(Collected data)
################

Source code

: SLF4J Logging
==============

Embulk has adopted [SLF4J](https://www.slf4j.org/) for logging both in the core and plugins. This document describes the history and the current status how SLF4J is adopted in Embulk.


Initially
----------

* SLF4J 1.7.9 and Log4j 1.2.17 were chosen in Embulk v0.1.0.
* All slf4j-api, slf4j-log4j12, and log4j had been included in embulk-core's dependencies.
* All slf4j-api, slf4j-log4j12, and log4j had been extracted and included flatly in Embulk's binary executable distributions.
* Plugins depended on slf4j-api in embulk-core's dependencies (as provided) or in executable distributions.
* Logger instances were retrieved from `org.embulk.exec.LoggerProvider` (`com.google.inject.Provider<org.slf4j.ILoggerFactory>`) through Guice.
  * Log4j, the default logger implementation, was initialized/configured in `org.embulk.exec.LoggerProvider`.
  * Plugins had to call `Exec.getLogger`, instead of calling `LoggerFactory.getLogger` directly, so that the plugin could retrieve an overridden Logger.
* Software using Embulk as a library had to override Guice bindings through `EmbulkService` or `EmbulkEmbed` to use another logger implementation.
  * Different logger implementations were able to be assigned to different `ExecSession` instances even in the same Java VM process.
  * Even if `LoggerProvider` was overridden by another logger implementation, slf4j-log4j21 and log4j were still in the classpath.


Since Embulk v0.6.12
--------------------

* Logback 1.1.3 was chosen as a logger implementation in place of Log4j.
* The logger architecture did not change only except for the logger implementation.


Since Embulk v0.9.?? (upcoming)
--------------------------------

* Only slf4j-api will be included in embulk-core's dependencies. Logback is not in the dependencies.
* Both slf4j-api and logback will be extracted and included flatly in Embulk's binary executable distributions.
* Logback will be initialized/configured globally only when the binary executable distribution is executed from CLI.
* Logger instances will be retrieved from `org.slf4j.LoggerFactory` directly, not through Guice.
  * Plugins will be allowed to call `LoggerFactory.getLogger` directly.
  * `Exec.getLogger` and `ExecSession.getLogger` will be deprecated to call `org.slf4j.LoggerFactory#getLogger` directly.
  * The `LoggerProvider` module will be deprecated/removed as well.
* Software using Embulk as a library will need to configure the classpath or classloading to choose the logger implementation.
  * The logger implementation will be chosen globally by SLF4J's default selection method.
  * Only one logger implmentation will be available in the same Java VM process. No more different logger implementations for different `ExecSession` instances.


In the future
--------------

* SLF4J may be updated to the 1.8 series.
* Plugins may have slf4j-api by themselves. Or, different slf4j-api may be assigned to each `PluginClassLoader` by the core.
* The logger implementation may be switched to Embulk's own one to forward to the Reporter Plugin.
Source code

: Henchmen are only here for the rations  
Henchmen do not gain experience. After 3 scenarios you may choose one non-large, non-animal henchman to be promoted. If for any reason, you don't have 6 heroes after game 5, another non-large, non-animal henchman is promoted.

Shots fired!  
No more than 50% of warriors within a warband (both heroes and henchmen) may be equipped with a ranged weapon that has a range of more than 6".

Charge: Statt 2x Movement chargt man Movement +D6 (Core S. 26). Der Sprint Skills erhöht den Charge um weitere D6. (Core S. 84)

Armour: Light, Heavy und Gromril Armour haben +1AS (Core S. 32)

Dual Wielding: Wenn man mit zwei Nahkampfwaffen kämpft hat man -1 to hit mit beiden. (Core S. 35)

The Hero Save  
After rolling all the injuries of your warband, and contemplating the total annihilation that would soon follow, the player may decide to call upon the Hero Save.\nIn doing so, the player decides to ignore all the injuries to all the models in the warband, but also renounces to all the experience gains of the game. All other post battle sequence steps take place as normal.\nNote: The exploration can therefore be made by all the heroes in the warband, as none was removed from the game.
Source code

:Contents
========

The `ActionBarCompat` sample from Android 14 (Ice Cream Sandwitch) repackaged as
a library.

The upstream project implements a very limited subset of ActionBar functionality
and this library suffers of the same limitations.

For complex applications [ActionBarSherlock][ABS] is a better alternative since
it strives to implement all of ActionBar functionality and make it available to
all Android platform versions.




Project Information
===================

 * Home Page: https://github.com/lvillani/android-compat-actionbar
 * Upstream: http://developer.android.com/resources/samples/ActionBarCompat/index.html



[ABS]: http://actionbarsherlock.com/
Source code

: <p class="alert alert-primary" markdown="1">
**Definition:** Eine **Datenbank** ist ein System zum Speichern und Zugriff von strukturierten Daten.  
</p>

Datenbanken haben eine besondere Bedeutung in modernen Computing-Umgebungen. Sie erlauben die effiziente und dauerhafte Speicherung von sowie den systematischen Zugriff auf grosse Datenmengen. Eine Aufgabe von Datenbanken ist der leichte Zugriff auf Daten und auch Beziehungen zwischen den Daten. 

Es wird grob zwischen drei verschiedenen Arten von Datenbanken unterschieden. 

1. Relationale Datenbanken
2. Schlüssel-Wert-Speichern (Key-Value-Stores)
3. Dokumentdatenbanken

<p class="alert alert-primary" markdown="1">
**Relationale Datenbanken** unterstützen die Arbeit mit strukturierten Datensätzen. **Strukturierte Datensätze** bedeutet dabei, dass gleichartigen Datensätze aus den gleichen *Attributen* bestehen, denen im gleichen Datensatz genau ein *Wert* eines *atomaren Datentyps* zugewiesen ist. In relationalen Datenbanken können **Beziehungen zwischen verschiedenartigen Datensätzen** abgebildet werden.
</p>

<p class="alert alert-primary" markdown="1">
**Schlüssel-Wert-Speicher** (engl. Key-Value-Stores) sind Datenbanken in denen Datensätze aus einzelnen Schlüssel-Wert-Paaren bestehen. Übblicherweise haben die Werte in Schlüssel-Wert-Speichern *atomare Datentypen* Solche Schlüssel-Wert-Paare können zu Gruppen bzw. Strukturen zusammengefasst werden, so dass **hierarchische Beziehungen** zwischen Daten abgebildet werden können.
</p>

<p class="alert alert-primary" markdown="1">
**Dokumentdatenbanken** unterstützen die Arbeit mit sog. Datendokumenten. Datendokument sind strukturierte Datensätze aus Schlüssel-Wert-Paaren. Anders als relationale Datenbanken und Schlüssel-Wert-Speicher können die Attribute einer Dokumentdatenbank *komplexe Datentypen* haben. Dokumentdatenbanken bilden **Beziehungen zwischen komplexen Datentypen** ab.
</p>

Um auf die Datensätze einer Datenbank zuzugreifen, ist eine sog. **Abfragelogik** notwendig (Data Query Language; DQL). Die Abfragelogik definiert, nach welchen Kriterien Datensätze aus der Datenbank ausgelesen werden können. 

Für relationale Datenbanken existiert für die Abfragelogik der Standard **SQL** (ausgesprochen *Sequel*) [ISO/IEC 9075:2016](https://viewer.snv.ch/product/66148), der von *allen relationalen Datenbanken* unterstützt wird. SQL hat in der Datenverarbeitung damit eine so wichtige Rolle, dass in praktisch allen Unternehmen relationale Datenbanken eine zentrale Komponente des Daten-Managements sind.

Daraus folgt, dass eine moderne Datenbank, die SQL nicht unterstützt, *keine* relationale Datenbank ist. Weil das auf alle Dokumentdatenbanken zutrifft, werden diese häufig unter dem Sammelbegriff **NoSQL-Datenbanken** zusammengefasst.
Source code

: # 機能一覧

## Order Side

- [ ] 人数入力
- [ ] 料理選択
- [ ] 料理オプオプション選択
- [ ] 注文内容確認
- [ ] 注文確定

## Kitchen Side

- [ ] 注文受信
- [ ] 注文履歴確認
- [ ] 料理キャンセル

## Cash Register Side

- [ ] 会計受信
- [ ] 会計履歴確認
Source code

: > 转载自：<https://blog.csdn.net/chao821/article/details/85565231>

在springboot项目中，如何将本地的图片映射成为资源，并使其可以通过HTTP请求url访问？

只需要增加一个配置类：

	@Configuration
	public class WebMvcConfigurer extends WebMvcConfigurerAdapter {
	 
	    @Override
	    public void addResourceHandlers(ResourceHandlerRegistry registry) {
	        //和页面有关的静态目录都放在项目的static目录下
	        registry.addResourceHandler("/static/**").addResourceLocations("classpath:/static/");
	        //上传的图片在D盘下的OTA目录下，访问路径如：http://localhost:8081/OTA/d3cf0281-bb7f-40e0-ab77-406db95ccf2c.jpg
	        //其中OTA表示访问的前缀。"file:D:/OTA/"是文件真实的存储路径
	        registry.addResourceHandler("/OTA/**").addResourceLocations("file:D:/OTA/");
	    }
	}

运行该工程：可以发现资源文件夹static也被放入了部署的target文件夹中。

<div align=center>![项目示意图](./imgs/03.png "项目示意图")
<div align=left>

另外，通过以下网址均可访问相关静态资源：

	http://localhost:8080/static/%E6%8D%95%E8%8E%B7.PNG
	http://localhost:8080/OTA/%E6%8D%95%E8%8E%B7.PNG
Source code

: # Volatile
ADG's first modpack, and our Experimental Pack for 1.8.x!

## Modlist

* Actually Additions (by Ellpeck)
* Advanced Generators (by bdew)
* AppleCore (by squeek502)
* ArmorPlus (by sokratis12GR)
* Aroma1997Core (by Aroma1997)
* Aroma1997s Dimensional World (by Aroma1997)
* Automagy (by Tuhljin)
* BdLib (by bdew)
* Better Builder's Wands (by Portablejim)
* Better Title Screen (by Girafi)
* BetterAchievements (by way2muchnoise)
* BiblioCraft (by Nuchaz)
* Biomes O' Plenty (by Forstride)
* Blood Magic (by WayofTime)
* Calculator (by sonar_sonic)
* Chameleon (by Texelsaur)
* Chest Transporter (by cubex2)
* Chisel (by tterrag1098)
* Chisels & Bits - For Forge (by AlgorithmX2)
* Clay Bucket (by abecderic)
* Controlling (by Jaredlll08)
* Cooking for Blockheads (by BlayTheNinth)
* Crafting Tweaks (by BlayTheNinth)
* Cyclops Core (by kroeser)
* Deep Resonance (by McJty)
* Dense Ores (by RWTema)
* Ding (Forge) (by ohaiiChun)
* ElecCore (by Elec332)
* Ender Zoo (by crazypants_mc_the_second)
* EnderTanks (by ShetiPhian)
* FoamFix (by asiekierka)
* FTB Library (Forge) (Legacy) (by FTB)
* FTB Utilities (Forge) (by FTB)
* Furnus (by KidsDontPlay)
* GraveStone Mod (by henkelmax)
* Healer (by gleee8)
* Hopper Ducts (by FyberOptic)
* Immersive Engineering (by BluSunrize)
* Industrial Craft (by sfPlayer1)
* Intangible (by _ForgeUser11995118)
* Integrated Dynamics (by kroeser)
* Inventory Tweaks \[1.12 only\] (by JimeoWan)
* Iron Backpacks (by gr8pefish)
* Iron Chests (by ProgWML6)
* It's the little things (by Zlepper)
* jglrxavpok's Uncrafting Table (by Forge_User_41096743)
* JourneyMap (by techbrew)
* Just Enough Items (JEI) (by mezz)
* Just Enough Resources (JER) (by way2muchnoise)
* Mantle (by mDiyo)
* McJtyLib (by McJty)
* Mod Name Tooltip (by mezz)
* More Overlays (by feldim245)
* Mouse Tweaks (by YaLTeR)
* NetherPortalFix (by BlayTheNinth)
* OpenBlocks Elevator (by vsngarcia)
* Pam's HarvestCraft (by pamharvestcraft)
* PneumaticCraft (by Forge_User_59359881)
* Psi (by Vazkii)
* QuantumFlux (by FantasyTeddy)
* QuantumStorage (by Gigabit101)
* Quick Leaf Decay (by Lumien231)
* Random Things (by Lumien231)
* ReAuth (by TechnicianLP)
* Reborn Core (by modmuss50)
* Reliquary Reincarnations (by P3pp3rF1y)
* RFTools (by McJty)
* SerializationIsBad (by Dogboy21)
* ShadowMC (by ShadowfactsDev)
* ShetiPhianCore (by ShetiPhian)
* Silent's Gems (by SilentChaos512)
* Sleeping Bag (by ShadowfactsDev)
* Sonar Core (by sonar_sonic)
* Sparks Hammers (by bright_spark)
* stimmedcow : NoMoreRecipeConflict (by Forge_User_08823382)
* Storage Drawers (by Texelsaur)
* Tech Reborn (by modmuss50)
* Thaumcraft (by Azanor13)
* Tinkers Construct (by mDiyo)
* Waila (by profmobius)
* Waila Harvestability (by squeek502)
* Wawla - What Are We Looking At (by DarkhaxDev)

################

- [Problem statement]: Where a line of the records above holds the word "same", copy that line.

- [Your response]:
  * Different logger implementations were able to be assigned to different `ExecSession` instances even in the same Java VM process.
  * Only one logger implmentation will be available in the same Java VM process. No more different logger implementations for different `ExecSession` instances.
and this library suffers of the same limitations.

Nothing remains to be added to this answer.